Basically, stop clicking on them. If you don’t want the media feeding you a steady diet of nonsense then stop eating it. You know full well that many titles are clickbait but you can’t quite stop yourself from clicking to ‘just find out’.
That’s perfectly natural and completely self defeating. Here’s the thing – this is one of those cases where you really can have your cake and eat it too. Yes, I’m serious. Here’s how.
You see the post in your feed or title in your email and you are just dying to know. Of course it’s clickbait, you aren’t stupid, but you just have to know whether Elvis had an alien’s baby (short answer, no, quit being silly). The answer is just one click away and your hand is on the button…
Take your hand off the button, scroll up to the search bar and type in the title. I use Duckduckgo so it will open another tab if I tell it to but if you don’t have that feature, just open another tab. You already have 500 open, what’s one more?
Okay, I might be projecting a bit on that last part. Anywho, pick a search engine and enter that delicious clickbait headline. Skip Wikipedia and the website that posted the clickbait. Find an article that covers the headline. Click that and read all the juicy details.
I’d use Duckduckgo or Brave rather than Google since they don’t track you. No tracking, no reward for the clickbait title for whoever wrote the thing and Google doesn’t start showing you weird ads for alien Elvis babies.
Sure, you can copy and paste but get in the habit of typing for this. Why? Because if you aren’t interested enough to type ‘Elvis Moon Baby’ into a search engine, you probably aren’t really interested, are you? Making it a habit to type out the search will force you to think about whether you really care all that much about an alien that can sing ‘Jail House Rock‘. After a while, you’ll find that you aren’t spending nearly as much time on obvious clickbait.
Sure, you’ll still have occasions when you just absolutely have to know if Keanu Reeves really has three clones in storage on Mars (no, yes, who cares?). Go ahead, search for the answer and scratch that curiosity itch. But as you spend less time on clickbait you’ll find it less addicting. Won’t happen overnight and there may never be a time when you don’t want to know if Dick Clark will host New Year’s Rockin’ Eve again (I certainly hope not! Leave the poor man alone!) but you will find that you can live without knowing how to cure conditions you aren’t even the right gender to have.

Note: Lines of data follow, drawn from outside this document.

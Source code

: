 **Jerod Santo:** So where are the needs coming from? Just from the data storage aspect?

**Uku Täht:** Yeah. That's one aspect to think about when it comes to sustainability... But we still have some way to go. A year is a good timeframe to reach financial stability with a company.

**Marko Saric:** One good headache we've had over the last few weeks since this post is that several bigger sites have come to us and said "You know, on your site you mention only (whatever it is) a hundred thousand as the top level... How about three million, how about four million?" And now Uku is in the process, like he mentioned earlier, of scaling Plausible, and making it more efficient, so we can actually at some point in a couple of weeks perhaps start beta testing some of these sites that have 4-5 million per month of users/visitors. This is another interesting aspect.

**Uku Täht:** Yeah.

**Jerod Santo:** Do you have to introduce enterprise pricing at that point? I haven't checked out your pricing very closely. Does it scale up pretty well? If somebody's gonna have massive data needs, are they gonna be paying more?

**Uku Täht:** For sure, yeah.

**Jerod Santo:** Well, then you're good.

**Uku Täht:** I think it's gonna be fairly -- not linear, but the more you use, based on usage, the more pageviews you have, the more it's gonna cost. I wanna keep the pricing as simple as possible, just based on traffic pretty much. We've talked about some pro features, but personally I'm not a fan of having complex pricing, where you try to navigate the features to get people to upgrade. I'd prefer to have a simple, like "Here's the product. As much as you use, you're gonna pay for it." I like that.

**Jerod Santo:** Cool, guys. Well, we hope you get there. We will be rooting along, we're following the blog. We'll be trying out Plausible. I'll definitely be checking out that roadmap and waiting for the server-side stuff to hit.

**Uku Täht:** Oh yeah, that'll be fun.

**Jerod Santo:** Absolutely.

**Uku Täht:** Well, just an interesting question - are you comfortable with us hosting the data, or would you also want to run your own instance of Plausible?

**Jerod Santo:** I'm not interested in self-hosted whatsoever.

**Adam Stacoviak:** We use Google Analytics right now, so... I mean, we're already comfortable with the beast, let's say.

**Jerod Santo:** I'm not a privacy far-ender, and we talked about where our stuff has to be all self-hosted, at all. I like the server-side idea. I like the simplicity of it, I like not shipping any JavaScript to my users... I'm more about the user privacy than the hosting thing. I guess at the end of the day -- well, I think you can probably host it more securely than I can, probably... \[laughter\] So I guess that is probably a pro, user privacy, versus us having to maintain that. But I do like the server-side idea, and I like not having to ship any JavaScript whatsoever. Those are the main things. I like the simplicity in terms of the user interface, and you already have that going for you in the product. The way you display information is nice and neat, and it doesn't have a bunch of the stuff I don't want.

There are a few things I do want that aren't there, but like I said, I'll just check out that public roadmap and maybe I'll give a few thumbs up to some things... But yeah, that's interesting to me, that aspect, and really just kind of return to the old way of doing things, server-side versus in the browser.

As people stop responding to clickbait, advertisers and scammers will move on to other techniques. That’s fine. Advertisers are just trying to get their product in front of people. Annoying as it can be sometimes, it is nice to know who to call when the washing machine explodes. The fewer tools in the scammer toolbox, the better. Win-win as far as I can see.
Okay, but what about other headlines? China is about five months overdue for its collapse according to YouTube.
It’s the same thing. Headlines are designed to get attention and be as close to truthful as possible. The media is a bit iffy on that last part but they get attention the old fashioned way: scare the dickens out of people.
Unless you are literally living in a war zone, the odds that a given headline will mean the end of life as you know it are next to zero. The information in the article may very well be important but China isn’t surpassing the US anytime soon and we’re not on the verge of civil or nuclear war, no matter what the headline or title card says.
You can fight it the same way – don’t fall for it. Go to another source you trust or look it up on a search engine. Don’t just click the first crazy headline you see.
And don’t bother reading the first three paragraphs. Yes, I’m serious. All the important stuff is in the bottom of the article, not the top.
It can be a pain. One of my favorite YouTube personalities is convinced the country is heading for civil war based on polling that is best suited for lining birdcages or wrapping fish. I skip his most provocative titles and catch his less sensational stuff. Fortunately, he is prolific so it doesn’t take long before I find out what he was talking about in the video I didn’t watch.
Other times, I just go find someone else talking about the same thing minus the melodrama. Being fair here, there’s a lot of pressure on creators to use clickbait and hyped titles to get views and therefore paid. But we’re part of that problem when we respond to the hype. If we are selective in what we click and view, creators and advertisers will adjust accordingly. No, not overnight, but nothing is actually that fast.
Especially not those diet pills in that ad you’re eying.